快猫短视频

Westminster diary

Comment from Tam Dalyell

REMEMBER the panic caused by the Hong Kong flu epidemic, which killed six
people in Hong Kong in 1997? It was caused by a new avian virus. To contain it,
the Hong Kong authorities slaughtered a million chickens.

Avian viruses caused widespread flu epidemics in 1957 and 1968, and most
experts believe there is a constant danger of another outbreak or even of a
pandemic. After 快猫短视频
(24 March, p 16) reported that closely
related strains of the flu virus had been found in pet birds, I asked the health
minister Yvette Cooper about Britain鈥檚 preparations for a flu pandemic.

Cooper, who kept her job as a junior health minister in the recent
post-election reshuffle, confirms that the 1997 outbreak of avian flu in Hong
Kong was the first known occasion in which 鈥渂ird flu鈥 had been transmitted
directly to humans. Transmission was mainly through contact with infected
poultry.

Britain was one of the first countries to draw up a plan for dealing with a
pandemic, Cooper says. Although the 1997 outbreak did not reach Britain, it
triggered the contingency plan and provided a valuable exercise from which, she
says, much was learned.

鈥淲e cannot stop a pandemic happening,鈥 says the minister, 鈥渂ut we can be as
best prepared as we can to recognise it, to protect those who are most at risk
and to treat those who are ill.鈥

PEOPLE living under the flight paths of major airports have to put up with
the noise of a continual stream of aircraft. With today鈥檚 quieter aircraft, the
noise may not be as ear-splitting as it once was, but it is incessant. Austrian
researchers recently found a definite link between relatively low levels of
noise and stress
(快猫短视频, 17 March, p 5).

Low-level noise pollution, whether it is aircraft landing or the persistent
thud of the neighbour鈥檚 sound system, is an increasing problem. So I asked the
Department of Health what it is doing about it.

The department says that it launched a major research programme in 1998 to
find out more about this neglected subject. The research is intended to find out
how much noise people have to put up with, and the effect it has on their
health鈥攆rom causing insomnia to affecting the performance of
primary-school children.

I have been concerned about low-level noise for a long time. The results of
this research should become available later this year. The new government should
then seize the opportunity to do something about noise pollution, especially
constant low levels of noise. I for one would sleep more easily.

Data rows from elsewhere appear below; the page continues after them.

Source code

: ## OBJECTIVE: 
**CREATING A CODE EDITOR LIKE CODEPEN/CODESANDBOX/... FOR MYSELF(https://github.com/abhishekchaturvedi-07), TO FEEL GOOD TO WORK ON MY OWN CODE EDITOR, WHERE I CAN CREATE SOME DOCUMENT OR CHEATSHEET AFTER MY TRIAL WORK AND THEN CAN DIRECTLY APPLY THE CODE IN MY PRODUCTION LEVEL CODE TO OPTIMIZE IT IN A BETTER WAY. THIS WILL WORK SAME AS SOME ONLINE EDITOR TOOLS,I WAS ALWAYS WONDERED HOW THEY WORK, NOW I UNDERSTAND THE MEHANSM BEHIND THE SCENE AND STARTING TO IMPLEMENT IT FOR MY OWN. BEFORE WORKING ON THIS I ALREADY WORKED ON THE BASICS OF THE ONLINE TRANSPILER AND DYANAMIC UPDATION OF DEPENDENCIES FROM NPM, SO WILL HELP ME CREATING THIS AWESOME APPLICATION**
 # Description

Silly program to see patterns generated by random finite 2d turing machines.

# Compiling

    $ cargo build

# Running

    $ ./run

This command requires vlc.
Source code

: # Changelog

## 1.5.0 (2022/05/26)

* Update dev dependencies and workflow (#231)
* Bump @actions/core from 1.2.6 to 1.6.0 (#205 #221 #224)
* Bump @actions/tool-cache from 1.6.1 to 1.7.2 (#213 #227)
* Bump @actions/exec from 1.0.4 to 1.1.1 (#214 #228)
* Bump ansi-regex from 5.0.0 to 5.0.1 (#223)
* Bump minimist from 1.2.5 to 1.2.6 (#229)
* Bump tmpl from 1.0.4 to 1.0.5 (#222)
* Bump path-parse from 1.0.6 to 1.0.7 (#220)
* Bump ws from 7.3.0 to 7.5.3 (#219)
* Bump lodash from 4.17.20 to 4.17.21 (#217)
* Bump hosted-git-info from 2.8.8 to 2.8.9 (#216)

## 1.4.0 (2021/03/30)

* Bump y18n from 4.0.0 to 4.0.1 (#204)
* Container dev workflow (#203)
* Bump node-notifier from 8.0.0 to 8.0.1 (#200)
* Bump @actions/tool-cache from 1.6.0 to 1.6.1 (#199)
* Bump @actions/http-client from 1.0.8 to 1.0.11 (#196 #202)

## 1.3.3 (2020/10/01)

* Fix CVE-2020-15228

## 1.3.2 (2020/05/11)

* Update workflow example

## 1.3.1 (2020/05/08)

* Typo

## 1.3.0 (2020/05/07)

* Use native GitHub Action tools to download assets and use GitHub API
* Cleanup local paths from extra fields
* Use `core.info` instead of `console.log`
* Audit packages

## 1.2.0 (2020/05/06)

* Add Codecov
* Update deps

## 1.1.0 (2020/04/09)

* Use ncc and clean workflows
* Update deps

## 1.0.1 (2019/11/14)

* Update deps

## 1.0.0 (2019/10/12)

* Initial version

FOR 4000 years, the timbers of Seahenge survived under the sand off the coast
of Norfolk, until the shifting sands exposed this ancient structure, which
archaeologists think was a pagan temple. The dilemma now is what to do with the
timbers. Should they be conserved away from the site or reburied in the
sands?

The Department of Culture, Media and Sport tells me that a decision is likely
in about six to nine months. In the meantime, archaeologists are producing some
fascinating findings. A study of axe marks on the Seahenge timbers reveals that
38 similar, but distinct, bronze axes were used in its construction, showing
that a large group of workers were involved in building the henge. It鈥檚 the
first time such evidence has been found in European prehistory, says the
department. The evidence is being recorded digitally, because it is unlikely to
survive either conservation or reburial.